Prof Ross MILTON
Biography: Ross was raised in the south of the United Kingdom. Following on from a childhood interest in understanding "how things work", Ross completed a BSc (2010) and PhD (2014) in Chemistry at the University of Surrey (UK), where his PhD thesis focused on enzymatic electrodes in glucose-oxidizing fuel cells for energy conversion under the supervision of Robert Slade and Alfred Thumser. Ross then began his first postdoctoral position in Shelley Minteer's group at the University of Utah (USA), first focusing on alternative electrode constructs and new materials (such as redox polymers) for energy conversion by enzymatic electrodes.

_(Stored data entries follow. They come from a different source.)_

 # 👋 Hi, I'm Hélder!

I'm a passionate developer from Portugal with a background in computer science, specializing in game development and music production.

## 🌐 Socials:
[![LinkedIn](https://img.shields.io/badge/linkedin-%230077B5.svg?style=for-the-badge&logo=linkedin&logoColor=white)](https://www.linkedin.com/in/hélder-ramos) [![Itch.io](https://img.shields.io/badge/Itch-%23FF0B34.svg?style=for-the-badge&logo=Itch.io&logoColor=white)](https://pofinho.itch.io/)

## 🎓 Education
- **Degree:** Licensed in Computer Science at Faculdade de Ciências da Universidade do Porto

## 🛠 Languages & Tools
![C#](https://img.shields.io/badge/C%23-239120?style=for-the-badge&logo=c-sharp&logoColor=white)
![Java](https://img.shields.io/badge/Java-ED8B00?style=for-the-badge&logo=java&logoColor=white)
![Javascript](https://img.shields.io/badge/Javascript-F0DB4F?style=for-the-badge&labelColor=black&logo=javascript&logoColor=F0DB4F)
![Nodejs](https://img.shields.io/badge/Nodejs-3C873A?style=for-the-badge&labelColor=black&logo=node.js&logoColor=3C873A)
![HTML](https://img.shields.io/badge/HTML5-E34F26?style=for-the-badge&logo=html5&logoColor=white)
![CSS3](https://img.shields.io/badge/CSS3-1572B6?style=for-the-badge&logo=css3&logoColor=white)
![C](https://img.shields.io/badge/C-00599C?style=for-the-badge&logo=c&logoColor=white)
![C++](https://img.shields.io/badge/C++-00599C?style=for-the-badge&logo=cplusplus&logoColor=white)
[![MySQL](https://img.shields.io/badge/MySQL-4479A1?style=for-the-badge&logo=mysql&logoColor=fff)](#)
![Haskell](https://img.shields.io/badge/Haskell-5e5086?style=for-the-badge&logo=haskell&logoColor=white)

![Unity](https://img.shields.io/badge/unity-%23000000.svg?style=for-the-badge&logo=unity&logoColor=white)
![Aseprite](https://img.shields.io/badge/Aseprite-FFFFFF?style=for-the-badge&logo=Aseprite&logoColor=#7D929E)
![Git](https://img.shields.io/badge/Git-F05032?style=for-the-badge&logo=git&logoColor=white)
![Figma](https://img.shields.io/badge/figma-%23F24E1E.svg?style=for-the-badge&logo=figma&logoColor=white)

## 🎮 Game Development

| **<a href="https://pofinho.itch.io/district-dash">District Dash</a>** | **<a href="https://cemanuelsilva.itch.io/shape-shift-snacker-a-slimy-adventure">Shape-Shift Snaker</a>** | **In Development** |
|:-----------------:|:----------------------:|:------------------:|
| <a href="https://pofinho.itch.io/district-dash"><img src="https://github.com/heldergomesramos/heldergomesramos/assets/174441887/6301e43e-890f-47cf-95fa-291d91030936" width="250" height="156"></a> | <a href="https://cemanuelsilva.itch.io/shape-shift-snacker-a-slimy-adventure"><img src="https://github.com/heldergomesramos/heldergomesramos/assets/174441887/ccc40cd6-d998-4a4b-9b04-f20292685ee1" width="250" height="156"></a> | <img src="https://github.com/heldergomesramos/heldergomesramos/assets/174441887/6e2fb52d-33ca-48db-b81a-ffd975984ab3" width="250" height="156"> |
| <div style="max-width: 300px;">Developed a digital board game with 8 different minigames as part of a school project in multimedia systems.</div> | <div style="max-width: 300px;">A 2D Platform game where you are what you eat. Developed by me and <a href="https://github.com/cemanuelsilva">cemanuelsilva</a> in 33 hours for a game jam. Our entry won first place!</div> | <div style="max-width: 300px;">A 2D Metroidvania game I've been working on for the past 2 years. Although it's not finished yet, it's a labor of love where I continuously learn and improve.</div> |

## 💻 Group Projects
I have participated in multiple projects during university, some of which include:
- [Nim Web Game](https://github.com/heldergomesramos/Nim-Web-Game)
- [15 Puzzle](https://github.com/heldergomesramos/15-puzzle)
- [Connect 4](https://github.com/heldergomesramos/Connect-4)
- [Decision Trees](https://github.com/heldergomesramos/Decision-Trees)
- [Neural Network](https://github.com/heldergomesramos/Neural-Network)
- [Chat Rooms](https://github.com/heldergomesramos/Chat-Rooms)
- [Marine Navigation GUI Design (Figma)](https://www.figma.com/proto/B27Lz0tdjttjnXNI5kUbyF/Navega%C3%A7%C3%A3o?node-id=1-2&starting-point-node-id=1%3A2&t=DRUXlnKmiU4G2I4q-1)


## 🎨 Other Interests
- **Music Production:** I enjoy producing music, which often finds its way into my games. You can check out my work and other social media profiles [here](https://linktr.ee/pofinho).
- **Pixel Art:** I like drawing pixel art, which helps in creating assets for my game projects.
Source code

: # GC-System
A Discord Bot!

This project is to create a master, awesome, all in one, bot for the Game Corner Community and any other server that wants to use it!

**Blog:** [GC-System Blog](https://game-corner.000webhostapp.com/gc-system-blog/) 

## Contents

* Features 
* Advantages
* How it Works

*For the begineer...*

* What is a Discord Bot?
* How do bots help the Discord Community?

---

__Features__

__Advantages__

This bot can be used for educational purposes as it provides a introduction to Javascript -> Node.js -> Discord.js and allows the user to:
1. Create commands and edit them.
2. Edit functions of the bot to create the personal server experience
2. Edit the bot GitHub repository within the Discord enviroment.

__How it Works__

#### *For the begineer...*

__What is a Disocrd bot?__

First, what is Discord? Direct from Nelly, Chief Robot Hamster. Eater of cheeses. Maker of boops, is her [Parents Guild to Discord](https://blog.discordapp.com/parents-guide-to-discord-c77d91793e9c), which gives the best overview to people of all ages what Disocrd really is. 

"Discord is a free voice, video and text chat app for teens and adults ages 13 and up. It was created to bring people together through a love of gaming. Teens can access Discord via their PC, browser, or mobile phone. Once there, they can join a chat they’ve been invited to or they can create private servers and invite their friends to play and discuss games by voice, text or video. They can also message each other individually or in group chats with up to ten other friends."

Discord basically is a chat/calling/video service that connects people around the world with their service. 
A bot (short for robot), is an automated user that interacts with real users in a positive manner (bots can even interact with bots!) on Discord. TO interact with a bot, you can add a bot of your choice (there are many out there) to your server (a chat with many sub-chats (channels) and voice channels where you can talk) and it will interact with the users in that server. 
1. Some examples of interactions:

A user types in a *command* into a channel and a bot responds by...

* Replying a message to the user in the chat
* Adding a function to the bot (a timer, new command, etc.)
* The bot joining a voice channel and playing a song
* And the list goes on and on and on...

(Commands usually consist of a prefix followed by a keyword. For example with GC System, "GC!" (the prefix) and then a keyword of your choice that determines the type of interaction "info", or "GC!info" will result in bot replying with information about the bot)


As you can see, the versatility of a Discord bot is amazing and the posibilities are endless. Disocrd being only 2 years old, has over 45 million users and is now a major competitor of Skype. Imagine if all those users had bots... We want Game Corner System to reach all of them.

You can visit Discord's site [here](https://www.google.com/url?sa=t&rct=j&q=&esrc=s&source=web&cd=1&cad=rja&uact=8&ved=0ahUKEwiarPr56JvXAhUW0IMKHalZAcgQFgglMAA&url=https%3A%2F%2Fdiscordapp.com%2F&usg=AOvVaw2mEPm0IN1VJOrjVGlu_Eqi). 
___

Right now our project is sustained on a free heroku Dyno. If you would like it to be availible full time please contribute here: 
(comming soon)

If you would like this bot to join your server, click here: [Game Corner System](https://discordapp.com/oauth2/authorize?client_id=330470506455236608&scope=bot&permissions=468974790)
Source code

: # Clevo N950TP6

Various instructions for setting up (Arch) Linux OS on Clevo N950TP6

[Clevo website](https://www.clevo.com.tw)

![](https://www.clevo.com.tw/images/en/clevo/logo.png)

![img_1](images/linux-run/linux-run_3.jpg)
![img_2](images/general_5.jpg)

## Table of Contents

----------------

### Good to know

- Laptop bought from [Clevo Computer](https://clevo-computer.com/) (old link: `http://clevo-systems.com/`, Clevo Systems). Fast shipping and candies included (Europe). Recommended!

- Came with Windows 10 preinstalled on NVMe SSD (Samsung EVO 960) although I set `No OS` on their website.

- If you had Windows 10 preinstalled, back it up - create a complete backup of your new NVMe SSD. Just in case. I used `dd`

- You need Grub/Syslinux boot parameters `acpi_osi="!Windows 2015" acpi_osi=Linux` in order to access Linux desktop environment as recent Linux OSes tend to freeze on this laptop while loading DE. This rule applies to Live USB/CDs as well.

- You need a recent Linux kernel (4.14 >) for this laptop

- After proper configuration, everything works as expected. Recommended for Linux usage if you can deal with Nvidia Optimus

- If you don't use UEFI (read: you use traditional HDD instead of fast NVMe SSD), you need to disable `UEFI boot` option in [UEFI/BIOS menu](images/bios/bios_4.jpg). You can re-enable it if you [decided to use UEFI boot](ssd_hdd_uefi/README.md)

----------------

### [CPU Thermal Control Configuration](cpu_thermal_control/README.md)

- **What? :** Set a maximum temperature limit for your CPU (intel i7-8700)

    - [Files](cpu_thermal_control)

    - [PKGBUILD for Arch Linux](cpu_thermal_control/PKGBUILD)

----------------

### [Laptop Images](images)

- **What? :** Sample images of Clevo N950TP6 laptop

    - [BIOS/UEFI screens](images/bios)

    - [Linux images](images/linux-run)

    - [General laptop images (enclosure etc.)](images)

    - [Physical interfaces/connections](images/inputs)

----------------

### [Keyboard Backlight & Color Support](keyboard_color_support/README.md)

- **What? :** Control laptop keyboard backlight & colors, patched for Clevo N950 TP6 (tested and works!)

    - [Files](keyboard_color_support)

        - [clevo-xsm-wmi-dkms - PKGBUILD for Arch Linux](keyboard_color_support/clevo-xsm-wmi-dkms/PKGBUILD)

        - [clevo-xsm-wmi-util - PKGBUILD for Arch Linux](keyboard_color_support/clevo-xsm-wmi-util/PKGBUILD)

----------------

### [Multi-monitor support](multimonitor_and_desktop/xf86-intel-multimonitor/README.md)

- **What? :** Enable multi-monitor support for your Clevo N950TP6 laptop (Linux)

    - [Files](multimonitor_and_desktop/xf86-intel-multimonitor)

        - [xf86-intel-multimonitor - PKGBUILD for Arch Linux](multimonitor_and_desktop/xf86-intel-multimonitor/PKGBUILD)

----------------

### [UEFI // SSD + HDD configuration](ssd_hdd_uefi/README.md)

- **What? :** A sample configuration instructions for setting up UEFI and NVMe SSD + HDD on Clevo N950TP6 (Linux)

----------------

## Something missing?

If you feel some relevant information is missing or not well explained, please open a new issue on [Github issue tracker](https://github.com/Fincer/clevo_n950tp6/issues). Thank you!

During this time, Ross developed an interest in the concept of enzymatic electrosynthesis whereby electrical energy is consumed to produce valuable chemical commodities at enzymatic electrodes. He was awarded a Marie Skłodowska-Curie Individual Fellowship (2015) between the University of Utah and the National University of Ireland Galway (Dónal Leech, incoming phase) to investigate the electroenzymatic reduction of unreactive dinitrogen to ammonia by nitrogenase ("Bioelectroammonia", Grant ID: 654836).
With a developing interest in complex enzymatic electron transfer and catalytic mechanisms, Ross embarked upon a second postdoctoral position (2017) in Alfred Spormann's group at Stanford University (USA). During this time, he investigated flavin-based electron bifurcation by large metalloenzyme complexes (heterodisulfide reductase) in the methanogenic archaeon Methanococcus maripaludis.
After completing the incoming phase of the MSC fellowship in Dónal Leech's group, Ross began his independent career as an Assistant Professor (tenure track) in the Department of Inorganic and Analytical Chemistry at the University of Geneva (Switzerland) in September 2019.